◆ Exercise instructions
Starting with the line that mentions "Data While Preserving-Privacy**", repeat each line verbatim until the entries end, both ends included.

◆ Provided records
*** Begin section ***
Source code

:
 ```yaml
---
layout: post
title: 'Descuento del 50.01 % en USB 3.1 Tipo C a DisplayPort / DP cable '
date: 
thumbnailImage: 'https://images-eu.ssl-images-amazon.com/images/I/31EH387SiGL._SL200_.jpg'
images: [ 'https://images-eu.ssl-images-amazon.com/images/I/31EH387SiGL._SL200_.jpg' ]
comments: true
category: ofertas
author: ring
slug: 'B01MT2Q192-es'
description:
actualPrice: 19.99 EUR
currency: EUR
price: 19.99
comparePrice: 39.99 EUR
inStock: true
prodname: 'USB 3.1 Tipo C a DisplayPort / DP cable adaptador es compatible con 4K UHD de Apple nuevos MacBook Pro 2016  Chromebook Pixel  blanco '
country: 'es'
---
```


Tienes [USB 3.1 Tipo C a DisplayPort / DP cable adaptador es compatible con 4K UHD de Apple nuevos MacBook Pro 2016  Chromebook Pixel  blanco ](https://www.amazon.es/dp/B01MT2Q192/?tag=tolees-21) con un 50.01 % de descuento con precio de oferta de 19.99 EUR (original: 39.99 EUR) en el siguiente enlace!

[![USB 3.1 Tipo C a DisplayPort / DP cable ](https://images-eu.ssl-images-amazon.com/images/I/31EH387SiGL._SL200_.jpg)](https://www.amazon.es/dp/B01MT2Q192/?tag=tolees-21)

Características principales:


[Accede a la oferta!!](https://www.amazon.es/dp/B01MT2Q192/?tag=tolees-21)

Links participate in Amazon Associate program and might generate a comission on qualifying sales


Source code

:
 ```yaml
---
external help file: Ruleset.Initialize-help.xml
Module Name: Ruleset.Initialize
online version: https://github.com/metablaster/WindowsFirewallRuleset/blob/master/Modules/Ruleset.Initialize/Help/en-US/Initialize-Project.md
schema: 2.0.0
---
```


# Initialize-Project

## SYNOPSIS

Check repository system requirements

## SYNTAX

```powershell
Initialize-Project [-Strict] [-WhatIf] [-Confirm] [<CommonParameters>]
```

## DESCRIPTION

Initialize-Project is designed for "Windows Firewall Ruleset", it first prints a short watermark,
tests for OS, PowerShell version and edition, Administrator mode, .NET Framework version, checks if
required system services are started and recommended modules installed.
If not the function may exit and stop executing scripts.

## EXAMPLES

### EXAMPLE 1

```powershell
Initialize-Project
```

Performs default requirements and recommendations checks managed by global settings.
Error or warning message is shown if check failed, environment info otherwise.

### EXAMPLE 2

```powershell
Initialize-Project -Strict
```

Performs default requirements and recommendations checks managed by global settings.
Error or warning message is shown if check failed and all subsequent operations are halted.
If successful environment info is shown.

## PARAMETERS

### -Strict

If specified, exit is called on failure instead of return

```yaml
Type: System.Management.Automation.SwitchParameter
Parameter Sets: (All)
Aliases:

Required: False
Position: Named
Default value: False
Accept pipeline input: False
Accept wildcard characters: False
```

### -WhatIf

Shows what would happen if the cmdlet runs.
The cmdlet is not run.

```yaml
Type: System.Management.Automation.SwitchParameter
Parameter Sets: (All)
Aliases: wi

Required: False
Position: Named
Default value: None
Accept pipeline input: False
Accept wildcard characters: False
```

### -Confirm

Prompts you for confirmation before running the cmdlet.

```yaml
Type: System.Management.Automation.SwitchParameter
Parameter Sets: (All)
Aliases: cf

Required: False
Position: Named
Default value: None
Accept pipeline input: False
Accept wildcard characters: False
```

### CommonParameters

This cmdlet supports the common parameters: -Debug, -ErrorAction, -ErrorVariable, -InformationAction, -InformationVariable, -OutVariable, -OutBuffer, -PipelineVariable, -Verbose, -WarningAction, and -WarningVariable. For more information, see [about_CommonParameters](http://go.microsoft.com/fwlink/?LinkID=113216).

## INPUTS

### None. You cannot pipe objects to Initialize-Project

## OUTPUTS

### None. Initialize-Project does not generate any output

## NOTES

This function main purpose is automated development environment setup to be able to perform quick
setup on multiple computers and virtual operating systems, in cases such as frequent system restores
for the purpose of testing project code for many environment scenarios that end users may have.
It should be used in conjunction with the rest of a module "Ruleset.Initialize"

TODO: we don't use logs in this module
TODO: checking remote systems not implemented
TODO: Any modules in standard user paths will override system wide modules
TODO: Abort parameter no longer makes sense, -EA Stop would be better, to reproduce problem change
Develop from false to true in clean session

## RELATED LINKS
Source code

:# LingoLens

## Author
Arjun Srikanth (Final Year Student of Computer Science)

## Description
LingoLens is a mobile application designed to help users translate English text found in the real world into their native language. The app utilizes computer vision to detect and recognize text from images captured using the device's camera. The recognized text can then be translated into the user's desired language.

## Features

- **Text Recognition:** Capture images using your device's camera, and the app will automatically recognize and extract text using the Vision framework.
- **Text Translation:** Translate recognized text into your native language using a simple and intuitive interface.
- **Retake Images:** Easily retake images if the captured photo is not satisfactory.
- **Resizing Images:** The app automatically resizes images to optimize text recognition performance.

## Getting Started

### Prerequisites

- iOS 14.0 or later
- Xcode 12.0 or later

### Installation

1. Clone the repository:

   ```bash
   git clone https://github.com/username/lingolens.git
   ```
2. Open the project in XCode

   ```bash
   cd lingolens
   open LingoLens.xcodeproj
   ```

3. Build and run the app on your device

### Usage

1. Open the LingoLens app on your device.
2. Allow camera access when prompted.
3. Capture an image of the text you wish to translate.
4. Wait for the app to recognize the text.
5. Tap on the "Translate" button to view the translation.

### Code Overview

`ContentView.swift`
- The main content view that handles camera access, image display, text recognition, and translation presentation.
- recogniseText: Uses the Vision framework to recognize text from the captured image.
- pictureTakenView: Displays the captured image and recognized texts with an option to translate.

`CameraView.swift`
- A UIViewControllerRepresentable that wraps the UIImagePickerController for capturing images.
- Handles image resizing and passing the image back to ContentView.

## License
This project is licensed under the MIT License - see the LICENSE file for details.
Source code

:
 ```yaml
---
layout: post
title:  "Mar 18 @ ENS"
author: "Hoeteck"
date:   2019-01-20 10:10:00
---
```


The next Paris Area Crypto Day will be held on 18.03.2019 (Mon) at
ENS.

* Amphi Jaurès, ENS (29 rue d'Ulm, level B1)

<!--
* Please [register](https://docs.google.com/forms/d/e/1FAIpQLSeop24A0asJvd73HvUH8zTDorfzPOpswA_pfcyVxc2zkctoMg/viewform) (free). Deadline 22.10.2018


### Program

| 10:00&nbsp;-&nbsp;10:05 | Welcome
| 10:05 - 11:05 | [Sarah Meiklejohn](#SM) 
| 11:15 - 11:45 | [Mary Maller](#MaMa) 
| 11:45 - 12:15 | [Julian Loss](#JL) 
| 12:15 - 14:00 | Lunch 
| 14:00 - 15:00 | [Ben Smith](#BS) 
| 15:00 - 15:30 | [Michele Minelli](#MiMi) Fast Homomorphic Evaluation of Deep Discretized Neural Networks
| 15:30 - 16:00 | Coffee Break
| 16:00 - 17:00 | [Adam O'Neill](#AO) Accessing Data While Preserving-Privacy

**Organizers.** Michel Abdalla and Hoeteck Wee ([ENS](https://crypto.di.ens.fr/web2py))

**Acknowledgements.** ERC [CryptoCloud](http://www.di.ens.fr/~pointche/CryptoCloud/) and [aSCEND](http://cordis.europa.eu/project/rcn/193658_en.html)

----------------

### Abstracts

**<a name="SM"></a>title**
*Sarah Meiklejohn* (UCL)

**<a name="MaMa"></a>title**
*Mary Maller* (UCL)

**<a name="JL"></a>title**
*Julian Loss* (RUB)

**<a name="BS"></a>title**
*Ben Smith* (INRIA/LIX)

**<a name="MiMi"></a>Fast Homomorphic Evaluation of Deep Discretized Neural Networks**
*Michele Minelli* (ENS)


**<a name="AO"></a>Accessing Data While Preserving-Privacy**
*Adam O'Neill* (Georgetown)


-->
*** End section ***
◆ Response to this task
**<a name="AO"></a>Accessing Data While Preserving-Privacy**
*Adam O'Neill* (Georgetown)


-->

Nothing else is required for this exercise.